Task item: Restate each entry word for word, leaving nothing out.

****************

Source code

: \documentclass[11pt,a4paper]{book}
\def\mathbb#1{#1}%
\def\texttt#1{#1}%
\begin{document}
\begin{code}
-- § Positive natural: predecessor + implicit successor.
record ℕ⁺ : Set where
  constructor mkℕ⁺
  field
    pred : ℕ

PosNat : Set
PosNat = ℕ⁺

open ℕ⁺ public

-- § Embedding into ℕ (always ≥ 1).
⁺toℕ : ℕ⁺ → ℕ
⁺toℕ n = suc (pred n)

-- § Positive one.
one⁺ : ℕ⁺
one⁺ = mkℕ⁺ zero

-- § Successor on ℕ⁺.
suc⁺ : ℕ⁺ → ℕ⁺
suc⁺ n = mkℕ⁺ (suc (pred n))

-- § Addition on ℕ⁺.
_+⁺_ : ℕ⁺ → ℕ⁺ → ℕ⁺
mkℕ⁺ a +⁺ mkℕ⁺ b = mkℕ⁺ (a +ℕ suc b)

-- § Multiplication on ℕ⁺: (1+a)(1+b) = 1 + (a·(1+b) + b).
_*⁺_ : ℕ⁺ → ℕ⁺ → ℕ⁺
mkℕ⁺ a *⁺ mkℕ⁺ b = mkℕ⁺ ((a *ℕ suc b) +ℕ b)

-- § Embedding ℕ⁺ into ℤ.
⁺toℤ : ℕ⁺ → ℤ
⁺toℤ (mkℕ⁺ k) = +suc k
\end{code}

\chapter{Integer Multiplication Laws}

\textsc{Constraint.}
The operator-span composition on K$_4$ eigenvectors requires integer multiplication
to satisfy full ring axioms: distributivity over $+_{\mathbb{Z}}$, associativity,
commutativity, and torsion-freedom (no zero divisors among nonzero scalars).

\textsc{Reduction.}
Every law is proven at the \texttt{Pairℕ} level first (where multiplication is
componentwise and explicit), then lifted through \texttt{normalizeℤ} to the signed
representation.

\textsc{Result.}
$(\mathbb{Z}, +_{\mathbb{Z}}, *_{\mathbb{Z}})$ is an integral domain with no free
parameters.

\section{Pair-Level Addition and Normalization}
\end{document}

****************

Written reply:
Source code

: \documentclass[11pt,a4paper]{book}
\def\mathbb#1{#1}%
\def\texttt#1{#1}%
\begin{document}
\begin{code}
-- § Positive natural: predecessor + implicit successor.
record ℕ⁺ : Set where
  constructor mkℕ⁺
  field
    pred : ℕ

PosNat : Set
PosNat = ℕ⁺

open ℕ⁺ public

-- § Embedding into ℕ (always ≥ 1).
⁺toℕ : ℕ⁺ → ℕ
⁺toℕ n = suc (pred n)

-- § Positive one.
one⁺ : ℕ⁺
one⁺ = mkℕ⁺ zero

-- § Successor on ℕ⁺.
suc⁺ : ℕ⁺ → ℕ⁺
suc⁺ n = mkℕ⁺ (suc (pred n))

-- § Addition on ℕ⁺.
_+⁺_ : ℕ⁺ → ℕ⁺ → ℕ⁺
mkℕ⁺ a +⁺ mkℕ⁺ b = mkℕ⁺ (a +ℕ suc b)

-- § Multiplication on ℕ⁺: (1+a)(1+b) = 1 + (a·(1+b) + b).
_*⁺_ : ℕ⁺ → ℕ⁺ → ℕ⁺
mkℕ⁺ a *⁺ mkℕ⁺ b = mkℕ⁺ ((a *ℕ suc b) +ℕ b)

-- § Embedding ℕ⁺ into ℤ.
⁺toℤ : ℕ⁺ → ℤ
⁺toℤ (mkℕ⁺ k) = +suc k
\end{code}

\chapter{Integer Multiplication Laws}

\textsc{Constraint.}
The operator-span composition on K$_4$ eigenvectors requires integer multiplication
to satisfy full ring axioms: distributivity over $+_{\mathbb{Z}}$, associativity,
commutativity, and torsion-freedom (no zero divisors among nonzero scalars).

\textsc{Reduction.}
Every law is proven at the \texttt{Pairℕ} level first (where multiplication is
componentwise and explicit), then lifted through \texttt{normalizeℤ} to the signed
representation.

\textsc{Result.}
$(\mathbb{Z}, +_{\mathbb{Z}}, *_{\mathbb{Z}})$ is an integral domain with no free
parameters.

\section{Pair-Level Addition and Normalization}
\end{document}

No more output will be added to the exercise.